Two Republican senators — Margaret Chase Smith of Maine and Ralph E. Flanders of Vermont — opted to take on paramount roles. Whether or not their efforts were coordinated, each of them looked askance at McCarthy’s specious, and often destructive, claims in defiance of the prevailing decorum generally associated with Senate deliberations and procedures. Smith eventually found herself unceremoniously removed, by the Republican majority, from a key committee assignment. Party leaders replaced her with Sen. Richard M. Nixon.

None of this proved new. Four years prior to bringing the censure motion to the Senate’s floor, Smith delivered a stirring speech — re-printed in textbooks to this day and discussed by students learning about civics — “Declaration of Conscience.”

“I would like to speak briefly and simply about a serious national condition,” Smith said “… The United States Senate has long enjoyed worldwide respect as the greatest deliberative body. … But recently that deliberative character has been debased to a forum of hate and character assassination.” In taking this momentous step, Smith demonstrated a measured resolve, judiciously never reciting by name the object of her remarks.

Flanders took to the floor on March 9, 1954, pointedly expressing his convictions pertaining to McCarthy: “It does not seem that his Republican label can be stuck very tightly, when, by intention or through ignorance he is doing his best to shatter the party whose label he wears.”

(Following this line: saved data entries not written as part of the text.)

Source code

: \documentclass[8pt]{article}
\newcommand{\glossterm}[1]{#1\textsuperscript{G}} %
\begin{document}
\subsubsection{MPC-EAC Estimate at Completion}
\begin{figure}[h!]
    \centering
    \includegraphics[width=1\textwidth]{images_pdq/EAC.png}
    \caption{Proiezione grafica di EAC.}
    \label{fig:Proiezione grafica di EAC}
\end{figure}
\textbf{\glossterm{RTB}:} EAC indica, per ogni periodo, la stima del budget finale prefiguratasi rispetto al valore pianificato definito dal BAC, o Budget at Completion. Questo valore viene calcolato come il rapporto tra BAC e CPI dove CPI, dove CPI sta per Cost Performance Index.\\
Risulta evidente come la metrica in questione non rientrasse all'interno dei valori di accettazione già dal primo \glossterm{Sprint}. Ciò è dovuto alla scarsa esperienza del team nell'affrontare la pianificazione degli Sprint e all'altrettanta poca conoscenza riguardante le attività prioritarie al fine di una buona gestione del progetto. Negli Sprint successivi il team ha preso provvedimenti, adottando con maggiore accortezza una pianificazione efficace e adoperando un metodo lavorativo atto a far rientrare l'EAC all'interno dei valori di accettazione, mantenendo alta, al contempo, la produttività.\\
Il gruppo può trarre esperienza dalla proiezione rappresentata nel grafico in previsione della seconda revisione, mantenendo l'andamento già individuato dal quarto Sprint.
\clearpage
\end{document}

Subsequently, Flanders, who habitually avoided the limelight, would ruminate as to why he took this dramatic step: “The conviction grew that something must be done about this, even if I had to do it myself.” Standing in the well of the chamber, Flanders proceeded to introduce the censure motion on July 9, 1954: ” … obstructing the constitutional processes of the Senate … this conduct … is hereby condemned.”

The past and the present

What happened next draws our attention from our vantage point 67 years later. Twenty-two Republican senators, both moderates and conservatives, courageously stepped forward to vote “yea” on the motion to censure McCarthy. By taking a decisive step, weighted with political peril, they all decisively opted to join with the Democratic majority.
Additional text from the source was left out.